Humanity is upping the stakes on its deadly game of nuclear poker once again. The world spent a combined total of $91,393,404,739 on nuclear weapons in 2023 – that’s around $250 million each year, $173,884 per minute, or $2,898 a second.
Nine countries possess nukes – the US, Russia, France, China, the UK, Pakistan, India, Israel, and North Korea – and all of them increased the amount of money they put into their atomic arsenals last year.
2023’s spending is $10.7 billion higher than in 2022, a trend that was primarily driven by the US, which accounted for 80 percent of the surge. Last year, the North American superpower spent more than all the other nuclear-armed countries put together with a total expenditure of $51.5 billion.
The next biggest spender was China, which forked out over $11.8 billion on their nuclear weapons arsenal, followed by Russia with an expenditure of $8.3 billion.

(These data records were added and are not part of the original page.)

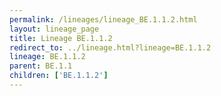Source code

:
 ```yaml
---
permalink: /lineages/lineage_BE.1.1.2.html
layout: lineage_page
title: Lineage BE.1.1.2
redirect_to: ../lineage.html?lineage=BE.1.1.2
lineage: BE.1.1.2
parent: BE.1.1
children: ['BE.1.1.2']
---
```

The UK and France were not far behind, spending $8.1 billion and $6.1 billion, respectively.
All of this data comes from a new report by the International Campaign to Abolish Nuclear Weapons (ICAN), who described the lavish spending as an “unacceptable misallocation of public funds.”

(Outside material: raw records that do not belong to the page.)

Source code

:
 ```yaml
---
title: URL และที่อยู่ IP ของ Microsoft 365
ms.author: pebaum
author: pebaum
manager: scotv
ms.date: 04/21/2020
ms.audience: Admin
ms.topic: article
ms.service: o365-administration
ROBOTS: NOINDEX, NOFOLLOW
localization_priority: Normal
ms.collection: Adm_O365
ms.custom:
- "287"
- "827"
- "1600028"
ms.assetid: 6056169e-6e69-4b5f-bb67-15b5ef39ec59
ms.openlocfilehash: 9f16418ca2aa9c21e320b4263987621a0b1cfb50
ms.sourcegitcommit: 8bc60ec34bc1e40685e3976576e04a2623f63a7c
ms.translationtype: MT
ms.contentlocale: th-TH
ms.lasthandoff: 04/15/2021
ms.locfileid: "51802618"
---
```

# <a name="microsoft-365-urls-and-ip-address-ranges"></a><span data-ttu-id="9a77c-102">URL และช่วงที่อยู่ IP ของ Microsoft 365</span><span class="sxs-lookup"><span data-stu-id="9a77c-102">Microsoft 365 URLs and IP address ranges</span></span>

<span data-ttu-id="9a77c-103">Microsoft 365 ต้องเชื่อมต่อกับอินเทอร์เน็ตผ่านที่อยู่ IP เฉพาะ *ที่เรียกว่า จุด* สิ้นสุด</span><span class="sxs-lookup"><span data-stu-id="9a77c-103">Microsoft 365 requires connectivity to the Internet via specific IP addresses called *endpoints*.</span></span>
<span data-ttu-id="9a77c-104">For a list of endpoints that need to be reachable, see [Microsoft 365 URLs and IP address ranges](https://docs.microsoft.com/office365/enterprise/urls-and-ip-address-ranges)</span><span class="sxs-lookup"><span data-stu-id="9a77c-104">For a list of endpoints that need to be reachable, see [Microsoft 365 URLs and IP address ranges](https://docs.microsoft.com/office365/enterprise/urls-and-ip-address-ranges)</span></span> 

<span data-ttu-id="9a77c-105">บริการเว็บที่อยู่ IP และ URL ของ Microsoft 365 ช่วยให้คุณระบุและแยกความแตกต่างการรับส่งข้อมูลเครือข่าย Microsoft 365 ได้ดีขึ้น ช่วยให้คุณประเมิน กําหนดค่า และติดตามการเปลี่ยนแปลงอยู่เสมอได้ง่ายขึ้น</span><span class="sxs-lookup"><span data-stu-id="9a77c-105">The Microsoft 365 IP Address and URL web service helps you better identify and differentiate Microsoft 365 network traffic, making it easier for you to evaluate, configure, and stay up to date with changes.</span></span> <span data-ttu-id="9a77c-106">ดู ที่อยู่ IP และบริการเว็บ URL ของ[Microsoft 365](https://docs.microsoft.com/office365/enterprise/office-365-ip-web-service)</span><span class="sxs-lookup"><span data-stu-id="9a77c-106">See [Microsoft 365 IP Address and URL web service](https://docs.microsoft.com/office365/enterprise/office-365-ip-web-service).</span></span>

“The acceleration of spending on these inhumane and destructive weapons over the past five years is not improving global security but posing a global threat,” Alicia Sanders-Zakre, Policy and Research Coordinator at ICAN who co-authored the report, said in a statement.
The billions upon billions of dollars were spent modernizing and maintaining current nuclear arsenals or, in some cases, even expanding them.

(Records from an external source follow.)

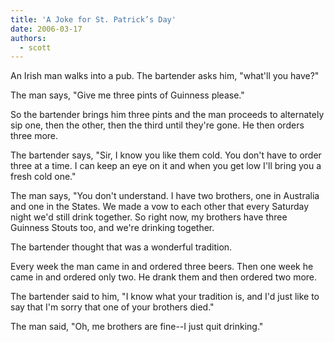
 ```yaml
---
title: 'A Joke for St. Patrick’s Day'
date: 2006-03-17
authors:
  - scott
---
```


An Irish man walks into a pub. The bartender asks him, "what'll you have?"

The man says, "Give me three pints of Guinness please."

So the bartender brings him three pints and the man proceeds to alternately sip one, then the other, then the third until they're gone. He then orders three more.

The bartender says, "Sir, I know you like them cold. You don't have to order three at a time. I can keep an eye on it and when you get low I'll bring you a fresh cold one."

The man says, "You don't understand. I have two brothers, one in Australia and one in the States. We made a vow to each other that every Saturday night we'd still drink together. So right now, my brothers have three Guinness Stouts too, and we're drinking together.

The bartender thought that was a wonderful tradition.

Every week the man came in and ordered three beers. Then one week he came in and ordered only two. He drank them and then ordered two more.

The bartender said to him, "I know what your tradition is, and I'd just like to say that I'm sorry that one of your brothers died."

The man said, "Oh, me brothers are fine--I just quit drinking."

Governments and militaries are just half of the story, though. The new report shines a light on 20 corporations that amassed over $30 billion for work on developing, manufacturing, sustaining, and producing nuclear weapons.
The nuclear weapons industry received at least $7.9 billion in new contracts in 2023, as per the ICAN report. The top earner was Honeywell International, which raked in around $6.2 billion through nuclear weapons work, followed by Northrop Grumman ($5.9 billion), BAE Systems ($3.3 billion), Lockheed Martin ($2.89 billion) and General Dynamics ($2.7 billion).
All of this was facilitated through lobbyist groups, which spent more than $118 million courting governments in 2023.
This is without mentioning the nuclear weapons work of certain state-controlled organizations – such as Bharat Dynamics Limited (India), China Aerospace Science and Technology Corporation (CASC), or Rostec (Russia) – which are known to contribute significantly to their country’s nuclear arsenals, but do not publicly disclose much of their data.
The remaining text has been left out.